To ensure that the world aligns with the goals of the historic Paris Agreement and continues on the path toward electrification of transport (on the ground or in the air) and other critical carbon-emitting sectors, green technologies must be developed and implemented. The people behind creating such technologies and others that can generate them must also be developed. The skills gap across power electronics, machines, and drives (PEMD) must be addressed.
The University of Warwick will use its WELD program to train the workforce of the future with PEMD skills. Image used courtesy of Sensiba San Filippo LLP
The University of Warwick has received £1 million in grant funding to help launch its competition-winning Warwick Electrification Deployment (WELD) program.
WELD Program Addresses PEMD Capabilities
The WELD program was selected as a winner of Innovate UK’s ‘Driving the Electric Revolution: Building Talent for the Future 2’ competition. The competition invited applicants to bring forward meaningful methods for addressing industrial gaps and needs concerning PEMD workforce skills, training capabilities, and the talent pipeline in the United Kingdom. This competition began on March 11 and ended on April 27, 2022.

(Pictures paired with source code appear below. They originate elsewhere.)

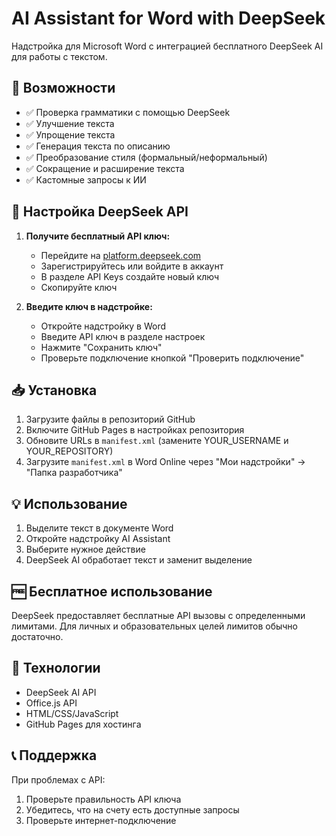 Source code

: # AI Assistant for Word with DeepSeek

Надстройка для Microsoft Word с интеграцией бесплатного DeepSeek AI для работы с текстом.

## 🚀 Возможности

- ✅ Проверка грамматики с помощью DeepSeek
- ✅ Улучшение текста  
- ✅ Упрощение текста
- ✅ Генерация текста по описанию
- ✅ Преобразование стиля (формальный/неформальный)
- ✅ Сокращение и расширение текста
- ✅ Кастомные запросы к ИИ

## 🔑 Настройка DeepSeek API

1. **Получите бесплатный API ключ:**
   - Перейдите на [platform.deepseek.com](https://platform.deepseek.com)
   - Зарегистрируйтесь или войдите в аккаунт
   - В разделе API Keys создайте новый ключ
   - Скопируйте ключ

2. **Введите ключ в надстройке:**
   - Откройте надстройку в Word
   - Введите API ключ в разделе настроек
   - Нажмите "Сохранить ключ"
   - Проверьте подключение кнопкой "Проверить подключение"

## 📥 Установка

1. Загрузите файлы в репозиторий GitHub
2. Включите GitHub Pages в настройках репозитория
3. Обновите URLs в `manifest.xml` (замените YOUR_USERNAME и YOUR_REPOSITORY)
4. Загрузите `manifest.xml` в Word Online через "Мои надстройки" → "Папка разработчика"

## 💡 Использование

1. Выделите текст в документе Word
2. Откройте надстройку AI Assistant
3. Выберите нужное действие
4. DeepSeek AI обработает текст и заменит выделение

## 🆓 Бесплатное использование

DeepSeek предоставляет бесплатные API вызовы с определенными лимитами. 
Для личных и образовательных целей лимитов обычно достаточно.

## 🔧 Технологии

- DeepSeek AI API
- Office.js API
- HTML/CSS/JavaScript
- GitHub Pages для хостинга

## 📞 Поддержка

При проблемах с API:
1. Проверьте правильность API ключа
2. Убедитесь, что на счету есть доступные запросы
3. Проверьте интернет-подключение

The University of Warwick’s globally recognized research and education entity, Warwick Manufacturing Group, and the School of Engineering's Power Electronics group will use the university’s facilities, as well as its testing and manufacturing capabilities, to contribute to the WELD program.
Listen to Margot James, the executive chair at WMG, University of Warwick, as she provides an overview of the WMG Skills Center. Video used courtesy of WMG Warwick
Under the program, new educational content on power electronics, eMachines, and drives will be created to enhance the skills of the existing workforce and encourage a new generation to join the future workforce.
In today’s sustainability-focused society, transitioning from fossil-fuel-based to electrically powered technologies will require workers with design, manufacturing, and maintenance skills for electric drivetrains. The WELD project will progress with designing Ingress Protection-free electric propulsion motors (eMachines). The manufacture, building, and testing of these devices will be done on campus to offer a hands-on learning experience.
Image used courtesy of Adobe Stock
WELD to Hone Skills, Inspire Future Engineers
As opposed to higher education courses currently available, the WELD program is set to deliver tailored workshops and hands-on learning to establish the future industrial workforce.
The University of Warwick’s latest newly won funds will go toward filling the gap in international and national PEMD skills, as well as paving the way for engineering graduates to step into the industry through new Automotive Electrification and PEMD Masters of Sciences degrees. Further outreach will also bring knowledge to new learners to inspire the next generation of engineers.